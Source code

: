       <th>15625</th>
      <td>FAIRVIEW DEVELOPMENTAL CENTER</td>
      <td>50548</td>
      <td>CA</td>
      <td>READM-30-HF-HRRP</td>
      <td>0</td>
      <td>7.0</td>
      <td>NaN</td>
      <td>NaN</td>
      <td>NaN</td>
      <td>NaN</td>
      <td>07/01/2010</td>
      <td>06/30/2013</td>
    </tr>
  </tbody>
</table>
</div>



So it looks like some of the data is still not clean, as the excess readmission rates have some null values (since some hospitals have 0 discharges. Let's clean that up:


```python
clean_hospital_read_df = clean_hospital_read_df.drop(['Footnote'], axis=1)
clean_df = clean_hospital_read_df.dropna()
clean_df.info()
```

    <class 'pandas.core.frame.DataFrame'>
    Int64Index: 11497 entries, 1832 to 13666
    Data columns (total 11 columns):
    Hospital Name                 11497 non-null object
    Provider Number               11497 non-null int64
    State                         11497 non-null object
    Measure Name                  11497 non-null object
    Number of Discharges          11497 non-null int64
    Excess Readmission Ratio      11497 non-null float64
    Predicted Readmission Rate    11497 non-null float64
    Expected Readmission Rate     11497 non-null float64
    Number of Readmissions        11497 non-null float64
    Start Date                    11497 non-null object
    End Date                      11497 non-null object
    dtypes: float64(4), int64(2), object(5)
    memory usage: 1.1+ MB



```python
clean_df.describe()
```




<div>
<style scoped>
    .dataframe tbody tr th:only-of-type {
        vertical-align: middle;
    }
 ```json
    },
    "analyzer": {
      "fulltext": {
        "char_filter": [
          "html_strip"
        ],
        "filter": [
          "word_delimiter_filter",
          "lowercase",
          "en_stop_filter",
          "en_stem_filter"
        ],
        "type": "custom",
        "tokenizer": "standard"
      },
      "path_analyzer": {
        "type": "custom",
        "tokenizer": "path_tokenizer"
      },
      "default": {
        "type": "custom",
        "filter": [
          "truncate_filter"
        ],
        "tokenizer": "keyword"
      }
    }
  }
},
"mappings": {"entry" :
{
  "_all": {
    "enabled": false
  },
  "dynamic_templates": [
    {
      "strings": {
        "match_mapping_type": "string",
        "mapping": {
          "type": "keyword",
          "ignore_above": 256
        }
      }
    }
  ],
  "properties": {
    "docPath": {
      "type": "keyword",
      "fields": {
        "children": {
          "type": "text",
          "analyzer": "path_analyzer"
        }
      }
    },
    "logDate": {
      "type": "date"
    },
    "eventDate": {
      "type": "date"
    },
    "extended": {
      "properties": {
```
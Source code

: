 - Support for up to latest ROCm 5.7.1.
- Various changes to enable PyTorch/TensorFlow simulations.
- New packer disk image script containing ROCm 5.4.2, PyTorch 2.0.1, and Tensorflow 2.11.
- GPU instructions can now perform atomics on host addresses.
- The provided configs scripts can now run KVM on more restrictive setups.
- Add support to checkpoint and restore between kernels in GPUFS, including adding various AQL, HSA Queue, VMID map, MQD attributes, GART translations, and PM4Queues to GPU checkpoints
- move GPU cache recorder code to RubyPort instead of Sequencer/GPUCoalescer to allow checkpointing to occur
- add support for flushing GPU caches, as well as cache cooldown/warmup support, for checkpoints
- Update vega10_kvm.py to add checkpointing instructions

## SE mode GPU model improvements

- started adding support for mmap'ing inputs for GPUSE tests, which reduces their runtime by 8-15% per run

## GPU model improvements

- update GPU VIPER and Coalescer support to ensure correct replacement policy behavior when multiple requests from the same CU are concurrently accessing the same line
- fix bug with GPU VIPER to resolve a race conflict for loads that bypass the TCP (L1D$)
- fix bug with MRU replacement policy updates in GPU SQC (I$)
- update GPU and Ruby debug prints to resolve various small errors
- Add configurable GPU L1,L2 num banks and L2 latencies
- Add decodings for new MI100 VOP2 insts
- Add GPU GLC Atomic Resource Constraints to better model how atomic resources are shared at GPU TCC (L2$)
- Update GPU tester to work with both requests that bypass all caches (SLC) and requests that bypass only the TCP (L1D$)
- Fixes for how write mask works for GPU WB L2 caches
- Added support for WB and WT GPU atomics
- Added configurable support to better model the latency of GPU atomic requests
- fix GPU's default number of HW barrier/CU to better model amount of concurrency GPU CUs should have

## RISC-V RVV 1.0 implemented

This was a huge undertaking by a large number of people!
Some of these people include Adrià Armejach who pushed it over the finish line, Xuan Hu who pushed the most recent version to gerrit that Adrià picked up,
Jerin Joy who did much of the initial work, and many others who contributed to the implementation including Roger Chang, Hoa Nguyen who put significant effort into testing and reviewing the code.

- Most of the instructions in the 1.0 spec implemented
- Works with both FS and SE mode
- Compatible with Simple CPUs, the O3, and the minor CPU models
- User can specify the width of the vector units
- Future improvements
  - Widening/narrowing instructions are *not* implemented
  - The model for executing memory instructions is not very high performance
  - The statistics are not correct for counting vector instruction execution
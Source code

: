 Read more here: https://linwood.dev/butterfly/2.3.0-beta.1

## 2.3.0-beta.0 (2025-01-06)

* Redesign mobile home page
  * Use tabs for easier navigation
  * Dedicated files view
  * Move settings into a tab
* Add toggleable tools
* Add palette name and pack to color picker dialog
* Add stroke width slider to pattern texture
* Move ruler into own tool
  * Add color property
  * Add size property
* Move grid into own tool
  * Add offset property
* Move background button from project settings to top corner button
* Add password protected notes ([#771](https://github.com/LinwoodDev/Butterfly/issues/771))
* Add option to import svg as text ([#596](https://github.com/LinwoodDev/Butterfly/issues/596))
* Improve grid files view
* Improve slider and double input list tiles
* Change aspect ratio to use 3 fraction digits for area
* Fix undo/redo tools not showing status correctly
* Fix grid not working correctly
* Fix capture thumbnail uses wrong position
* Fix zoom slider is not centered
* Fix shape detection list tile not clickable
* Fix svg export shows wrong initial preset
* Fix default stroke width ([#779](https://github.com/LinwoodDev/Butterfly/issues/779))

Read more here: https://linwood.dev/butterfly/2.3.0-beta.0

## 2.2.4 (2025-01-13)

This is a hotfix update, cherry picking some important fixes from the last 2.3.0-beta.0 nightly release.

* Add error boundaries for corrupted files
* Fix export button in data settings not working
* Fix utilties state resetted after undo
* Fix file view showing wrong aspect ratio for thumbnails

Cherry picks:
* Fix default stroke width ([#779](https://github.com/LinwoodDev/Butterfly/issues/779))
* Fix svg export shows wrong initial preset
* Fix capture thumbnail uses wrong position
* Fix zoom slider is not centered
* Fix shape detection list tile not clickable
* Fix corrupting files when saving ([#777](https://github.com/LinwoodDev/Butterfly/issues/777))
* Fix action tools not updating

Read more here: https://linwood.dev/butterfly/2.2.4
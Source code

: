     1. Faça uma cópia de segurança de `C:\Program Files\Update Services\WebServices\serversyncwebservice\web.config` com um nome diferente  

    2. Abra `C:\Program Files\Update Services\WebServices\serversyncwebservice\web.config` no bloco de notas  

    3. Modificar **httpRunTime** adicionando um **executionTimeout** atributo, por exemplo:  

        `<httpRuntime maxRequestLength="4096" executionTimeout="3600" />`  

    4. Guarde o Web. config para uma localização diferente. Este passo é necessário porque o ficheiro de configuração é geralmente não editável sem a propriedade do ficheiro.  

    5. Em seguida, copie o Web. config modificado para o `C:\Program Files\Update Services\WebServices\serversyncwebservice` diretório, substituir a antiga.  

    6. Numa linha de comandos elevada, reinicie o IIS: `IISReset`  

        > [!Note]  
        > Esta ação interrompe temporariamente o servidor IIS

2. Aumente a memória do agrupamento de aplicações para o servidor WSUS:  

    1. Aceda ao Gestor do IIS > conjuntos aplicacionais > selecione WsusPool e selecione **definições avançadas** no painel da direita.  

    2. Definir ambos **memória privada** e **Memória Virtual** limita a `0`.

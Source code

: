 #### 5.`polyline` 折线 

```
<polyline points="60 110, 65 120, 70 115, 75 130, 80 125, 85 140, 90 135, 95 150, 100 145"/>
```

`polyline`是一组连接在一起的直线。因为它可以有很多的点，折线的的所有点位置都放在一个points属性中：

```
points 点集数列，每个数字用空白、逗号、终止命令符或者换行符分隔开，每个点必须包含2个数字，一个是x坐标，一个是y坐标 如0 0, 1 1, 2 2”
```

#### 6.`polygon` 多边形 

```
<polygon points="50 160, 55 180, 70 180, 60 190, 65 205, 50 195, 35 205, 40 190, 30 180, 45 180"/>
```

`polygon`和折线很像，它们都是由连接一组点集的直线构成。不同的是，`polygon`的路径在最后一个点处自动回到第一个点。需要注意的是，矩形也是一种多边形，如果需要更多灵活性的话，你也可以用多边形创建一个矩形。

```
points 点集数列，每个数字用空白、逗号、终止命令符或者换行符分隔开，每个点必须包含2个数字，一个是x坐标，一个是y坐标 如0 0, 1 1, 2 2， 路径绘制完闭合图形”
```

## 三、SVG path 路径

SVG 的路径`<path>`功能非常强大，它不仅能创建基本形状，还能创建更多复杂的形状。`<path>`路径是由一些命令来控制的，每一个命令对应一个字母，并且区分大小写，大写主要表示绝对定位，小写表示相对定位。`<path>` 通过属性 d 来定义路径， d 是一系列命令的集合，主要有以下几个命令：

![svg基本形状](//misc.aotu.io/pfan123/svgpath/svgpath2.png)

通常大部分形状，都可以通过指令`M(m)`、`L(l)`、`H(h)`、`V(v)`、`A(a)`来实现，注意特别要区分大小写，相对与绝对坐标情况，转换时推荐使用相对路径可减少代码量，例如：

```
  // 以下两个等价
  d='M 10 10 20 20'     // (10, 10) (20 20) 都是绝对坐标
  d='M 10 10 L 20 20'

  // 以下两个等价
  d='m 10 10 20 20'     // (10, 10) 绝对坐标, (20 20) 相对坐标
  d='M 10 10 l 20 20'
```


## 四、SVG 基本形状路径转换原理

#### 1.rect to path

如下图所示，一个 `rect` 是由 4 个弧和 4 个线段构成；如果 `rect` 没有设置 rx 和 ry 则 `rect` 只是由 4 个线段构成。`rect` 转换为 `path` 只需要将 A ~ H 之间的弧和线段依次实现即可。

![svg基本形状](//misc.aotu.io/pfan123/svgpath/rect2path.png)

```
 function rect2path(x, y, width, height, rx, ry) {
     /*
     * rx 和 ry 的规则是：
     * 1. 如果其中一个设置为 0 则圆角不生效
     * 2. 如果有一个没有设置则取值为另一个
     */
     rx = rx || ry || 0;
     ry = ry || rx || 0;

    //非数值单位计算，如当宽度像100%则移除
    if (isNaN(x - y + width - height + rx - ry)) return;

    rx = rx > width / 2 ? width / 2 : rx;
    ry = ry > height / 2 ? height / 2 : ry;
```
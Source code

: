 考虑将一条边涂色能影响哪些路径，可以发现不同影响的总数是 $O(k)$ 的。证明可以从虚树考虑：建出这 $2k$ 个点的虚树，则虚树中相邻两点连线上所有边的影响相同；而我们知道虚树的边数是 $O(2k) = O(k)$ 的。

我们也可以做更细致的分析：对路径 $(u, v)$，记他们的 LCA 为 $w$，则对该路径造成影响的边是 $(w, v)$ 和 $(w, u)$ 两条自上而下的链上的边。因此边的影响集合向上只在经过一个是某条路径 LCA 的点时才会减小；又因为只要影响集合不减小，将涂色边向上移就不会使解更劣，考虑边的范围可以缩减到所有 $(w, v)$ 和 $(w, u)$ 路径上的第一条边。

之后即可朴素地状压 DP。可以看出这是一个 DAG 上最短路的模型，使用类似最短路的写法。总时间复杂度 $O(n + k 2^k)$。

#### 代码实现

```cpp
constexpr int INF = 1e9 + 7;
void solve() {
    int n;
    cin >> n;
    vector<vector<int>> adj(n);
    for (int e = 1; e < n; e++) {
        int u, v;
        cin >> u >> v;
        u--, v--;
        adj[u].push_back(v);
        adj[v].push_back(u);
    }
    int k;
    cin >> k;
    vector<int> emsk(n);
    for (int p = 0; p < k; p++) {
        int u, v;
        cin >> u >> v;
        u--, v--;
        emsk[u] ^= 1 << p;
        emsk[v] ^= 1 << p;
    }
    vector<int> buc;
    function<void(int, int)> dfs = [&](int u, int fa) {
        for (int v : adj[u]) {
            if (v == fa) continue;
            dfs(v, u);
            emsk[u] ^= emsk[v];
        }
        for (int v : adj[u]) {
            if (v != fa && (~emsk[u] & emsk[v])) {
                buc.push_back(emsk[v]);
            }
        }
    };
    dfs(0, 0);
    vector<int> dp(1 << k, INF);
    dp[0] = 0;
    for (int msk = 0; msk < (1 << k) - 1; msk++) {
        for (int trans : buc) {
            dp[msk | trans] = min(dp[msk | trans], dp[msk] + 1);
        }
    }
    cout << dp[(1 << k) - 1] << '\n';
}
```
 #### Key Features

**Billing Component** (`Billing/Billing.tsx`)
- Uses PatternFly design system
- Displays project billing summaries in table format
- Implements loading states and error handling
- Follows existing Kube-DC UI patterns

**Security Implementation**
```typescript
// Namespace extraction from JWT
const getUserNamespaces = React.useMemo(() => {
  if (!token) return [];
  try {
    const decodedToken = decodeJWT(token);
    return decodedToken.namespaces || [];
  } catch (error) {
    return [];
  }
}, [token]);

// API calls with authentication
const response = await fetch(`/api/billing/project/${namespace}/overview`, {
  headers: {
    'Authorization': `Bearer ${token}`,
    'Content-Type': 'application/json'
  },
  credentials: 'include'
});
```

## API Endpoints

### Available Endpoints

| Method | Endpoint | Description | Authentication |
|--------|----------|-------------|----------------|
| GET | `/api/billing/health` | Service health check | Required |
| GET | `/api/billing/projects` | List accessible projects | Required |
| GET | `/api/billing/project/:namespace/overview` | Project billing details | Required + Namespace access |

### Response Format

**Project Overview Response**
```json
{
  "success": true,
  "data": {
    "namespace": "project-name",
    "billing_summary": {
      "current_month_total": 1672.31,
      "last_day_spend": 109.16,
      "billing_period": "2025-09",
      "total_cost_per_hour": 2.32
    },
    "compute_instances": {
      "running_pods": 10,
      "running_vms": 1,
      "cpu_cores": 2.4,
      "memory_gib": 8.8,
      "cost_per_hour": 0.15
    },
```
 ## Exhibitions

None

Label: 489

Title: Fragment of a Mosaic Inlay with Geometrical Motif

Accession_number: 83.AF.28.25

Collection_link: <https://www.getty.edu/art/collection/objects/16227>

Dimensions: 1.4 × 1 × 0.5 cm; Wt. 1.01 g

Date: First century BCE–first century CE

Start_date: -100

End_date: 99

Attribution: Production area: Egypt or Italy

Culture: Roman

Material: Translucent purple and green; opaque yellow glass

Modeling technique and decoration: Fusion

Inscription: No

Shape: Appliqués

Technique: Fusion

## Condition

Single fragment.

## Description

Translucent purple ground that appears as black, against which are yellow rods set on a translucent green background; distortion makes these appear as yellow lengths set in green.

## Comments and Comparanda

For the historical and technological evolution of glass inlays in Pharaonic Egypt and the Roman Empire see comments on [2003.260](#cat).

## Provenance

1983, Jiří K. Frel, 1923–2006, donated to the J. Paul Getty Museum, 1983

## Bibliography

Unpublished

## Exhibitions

☆ ☆ ☆ ☆ ☆ ☆ ☆

Print, unaltered, every line from the beginning of the material down to the line with "<td>07/01/2010</td>".

Source code

:       <th>15625</th>
      <td>FAIRVIEW DEVELOPMENTAL CENTER</td>
      <td>50548</td>
      <td>CA</td>
      <td>READM-30-HF-HRRP</td>
      <td>0</td>
      <td>7.0</td>
      <td>NaN</td>
      <td>NaN</td>
      <td>NaN</td>
      <td>NaN</td>
      <td>07/01/2010</td>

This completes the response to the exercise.